Je disais donc que j’allais me borner à parler d’un peintre dont le sort est beaucoup plus modeste que celui de ses deux compatriotes évoqués plus haut, et ce malgré un nombre élevé de tableaux d’une exquise beauté, et malgré, surtout, un séjour de plusieurs années à Paris. J’ai nommé Isaac Israëls (1865−1934), un peintre ayant appartenu à l’école impressionniste d’Amsterdam et dont la notoriété reste largement circonscrite aux territoires où se parle le bel idiome de Rembrandt.
Il suffit de quelques petites recherches pour se rendre compte du fait que ce n’est pas seulement la renommée – immatérielle – d’Isaac Israël qui est pour ainsi dire assignée à résidence, presque quatre-vingt ans après sa mort, mais qu’on peut faire le même constat à propos de son héritage matériel. La base de donnée Joconde, outil de référence pour l’inventaire des musées français, ne recense aucun tableau de ce peintre, nulle part dans le vaste Hexagone, dont la richesse des collections est pourtant presque proverbiale. Résultat tout à fait étonnant, vu le séjour prolongé d’Israëls dans la capitale et la richesse de sa production. Pareil résultat pour les collections prestigieuses allemandes et américaines.
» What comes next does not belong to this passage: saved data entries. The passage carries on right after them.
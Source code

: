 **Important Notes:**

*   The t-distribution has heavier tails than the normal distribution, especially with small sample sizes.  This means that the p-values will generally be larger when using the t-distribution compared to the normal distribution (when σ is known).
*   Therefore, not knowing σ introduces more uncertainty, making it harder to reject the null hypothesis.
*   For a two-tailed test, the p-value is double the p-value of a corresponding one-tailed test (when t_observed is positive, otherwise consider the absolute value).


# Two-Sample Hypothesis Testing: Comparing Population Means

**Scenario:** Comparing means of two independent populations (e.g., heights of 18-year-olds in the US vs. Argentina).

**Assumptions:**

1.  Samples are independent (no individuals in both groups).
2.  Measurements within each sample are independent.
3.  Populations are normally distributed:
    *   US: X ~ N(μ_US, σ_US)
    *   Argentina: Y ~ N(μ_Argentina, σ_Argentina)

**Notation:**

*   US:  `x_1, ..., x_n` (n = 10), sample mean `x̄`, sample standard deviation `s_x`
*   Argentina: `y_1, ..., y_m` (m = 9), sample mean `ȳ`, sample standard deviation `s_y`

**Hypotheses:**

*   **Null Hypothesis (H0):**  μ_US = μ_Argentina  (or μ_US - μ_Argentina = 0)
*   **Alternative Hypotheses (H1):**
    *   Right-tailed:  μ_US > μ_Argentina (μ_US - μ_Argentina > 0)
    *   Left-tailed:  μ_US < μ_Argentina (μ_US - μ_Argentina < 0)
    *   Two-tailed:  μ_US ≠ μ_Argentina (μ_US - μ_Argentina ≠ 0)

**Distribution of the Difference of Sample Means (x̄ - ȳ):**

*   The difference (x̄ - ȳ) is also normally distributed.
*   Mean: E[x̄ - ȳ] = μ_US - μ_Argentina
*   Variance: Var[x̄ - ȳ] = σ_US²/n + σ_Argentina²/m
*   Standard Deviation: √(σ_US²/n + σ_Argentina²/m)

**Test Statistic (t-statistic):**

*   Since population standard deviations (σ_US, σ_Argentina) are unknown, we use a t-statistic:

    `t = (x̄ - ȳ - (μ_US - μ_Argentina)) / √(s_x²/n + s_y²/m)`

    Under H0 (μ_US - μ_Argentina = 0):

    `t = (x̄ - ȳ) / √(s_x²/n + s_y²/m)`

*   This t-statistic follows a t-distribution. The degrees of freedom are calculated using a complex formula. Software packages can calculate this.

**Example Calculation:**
Frustré par tant d’absences, on doit se résigner à constater que l’histoire d’Isaac se chuchote dans les seuls couloirs des musées des Pays-Bas. Mais, et on ne peut pas assez souligner ce détail, elle y trouve des oreilles ouvertes et des yeux qui savent voir. D’où un certain succès, même populaire, un de ses tableaux, Nu allongé (Slaantje van Ingen) (voir supra), ayant été élu, en 2009 « le plus beau nu des Pays-Bas », ce qui est dire, vu la concurrence dans un pays où les grands noms comme Rembrandt et Rubens sont légion. Et dans quatre musées néerlandais se prépare, pour l’été 2012, une grande série d’expositions[1]Il s’agit de ces cinq expositions-ci : Isaac Israels and the City of The Hague at the Historical Museum of The Hague ; Isaac Israels and fashionable Scheveningen at Muzee Scheveningen ; Isaac Israels … Continue reading consacrée aux aspects de la vie du peintre d’Amsterdam. Et comme les Pays-Bas sont bien desservis depuis Paris, ce sera l’occasion rêvée de partir à la découverte des toiles d’Isaac, de contempler les charmes féminins à travers son regard, et de réparer en même temps un oubli tout à fait incompréhensible en inondant nos yeux de beauté.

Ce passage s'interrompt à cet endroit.